Michael Tokarev
2022-Feb-11 21:34 UTC
[Samba] Corruption of winbind cache after converting NT4 to AD domain
Hi!
We've been using NT4 domain with samba for many years (more than a decade
for sure),
quite successfully. And instead of fighting with it every time, we finally
decided
to convert it to AD. And with that, we faced numerous quite bad issues, so that
our network isn't working right for over a week already. Here's one of
the issues
(more to follow).
I created a new machine for the DC, parallel to the fileserver which was
everything
at once. Copied all configuration and data to it, and did classicupgrade there.

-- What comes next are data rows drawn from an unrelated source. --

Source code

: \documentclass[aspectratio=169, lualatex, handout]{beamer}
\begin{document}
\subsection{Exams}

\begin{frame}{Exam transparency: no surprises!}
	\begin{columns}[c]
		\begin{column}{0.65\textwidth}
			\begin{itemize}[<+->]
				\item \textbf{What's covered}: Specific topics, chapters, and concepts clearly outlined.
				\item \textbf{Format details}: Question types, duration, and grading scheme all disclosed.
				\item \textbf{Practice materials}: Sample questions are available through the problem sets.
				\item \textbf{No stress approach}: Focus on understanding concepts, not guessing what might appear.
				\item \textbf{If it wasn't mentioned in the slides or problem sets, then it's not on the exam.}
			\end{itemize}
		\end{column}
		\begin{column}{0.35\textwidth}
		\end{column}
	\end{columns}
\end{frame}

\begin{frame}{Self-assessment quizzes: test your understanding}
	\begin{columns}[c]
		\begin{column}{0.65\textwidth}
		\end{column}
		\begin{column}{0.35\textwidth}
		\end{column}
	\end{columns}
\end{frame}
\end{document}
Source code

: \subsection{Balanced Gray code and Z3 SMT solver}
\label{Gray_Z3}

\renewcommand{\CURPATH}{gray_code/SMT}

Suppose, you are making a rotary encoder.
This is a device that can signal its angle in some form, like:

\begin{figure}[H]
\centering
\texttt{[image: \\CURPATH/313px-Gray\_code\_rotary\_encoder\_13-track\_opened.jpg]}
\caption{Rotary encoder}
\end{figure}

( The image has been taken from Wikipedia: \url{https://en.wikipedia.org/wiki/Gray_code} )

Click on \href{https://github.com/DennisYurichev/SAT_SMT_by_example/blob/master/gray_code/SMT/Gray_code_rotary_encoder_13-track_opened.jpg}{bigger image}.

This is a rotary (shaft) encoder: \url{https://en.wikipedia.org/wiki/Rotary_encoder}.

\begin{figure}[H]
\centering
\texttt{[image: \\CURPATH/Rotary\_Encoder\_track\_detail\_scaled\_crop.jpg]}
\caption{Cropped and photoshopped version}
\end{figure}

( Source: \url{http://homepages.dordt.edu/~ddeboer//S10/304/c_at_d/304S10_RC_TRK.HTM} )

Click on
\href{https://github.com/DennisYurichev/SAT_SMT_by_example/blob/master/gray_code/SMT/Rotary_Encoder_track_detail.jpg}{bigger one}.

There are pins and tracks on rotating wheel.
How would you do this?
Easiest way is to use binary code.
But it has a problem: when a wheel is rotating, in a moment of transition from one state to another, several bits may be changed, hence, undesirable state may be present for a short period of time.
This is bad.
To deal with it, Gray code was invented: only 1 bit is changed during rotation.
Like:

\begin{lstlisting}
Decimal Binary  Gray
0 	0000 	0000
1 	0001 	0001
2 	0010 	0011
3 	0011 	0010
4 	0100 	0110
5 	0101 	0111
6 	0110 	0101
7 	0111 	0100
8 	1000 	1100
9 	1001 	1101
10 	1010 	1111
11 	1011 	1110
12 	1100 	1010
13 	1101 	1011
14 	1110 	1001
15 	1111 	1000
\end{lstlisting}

Which worked fine after several attempts (we had to fix some issues, that's
ok).
The main fileserver - I stopped it, moved everything out, leaving just the share
definitions in conffile, and joined it to the domain (net ads join member).
Which
also went fine. and after configuring nsswitch and other stuff, it started
working.
And immediately we faced a problem with roaming profiles - at first windows did
everything but after a few logins/logouts it refused to syncronize profile
telling
that its owner is wrong - "Unix user mjt" instead of
"DOMAIN\mjt".
After long and painful debugging (since there's very little info about how
it all
works, which components does what and how it all should be done) it all boiled
down
to winbind cache corruption/pollution. Somewhat similar to this one:
https://lists.samba.org/archive/samba-technical/2019-February/132730.html
except that in our case it is different.
After net cache flush I lookup every uid we have with wblookup --uid-info.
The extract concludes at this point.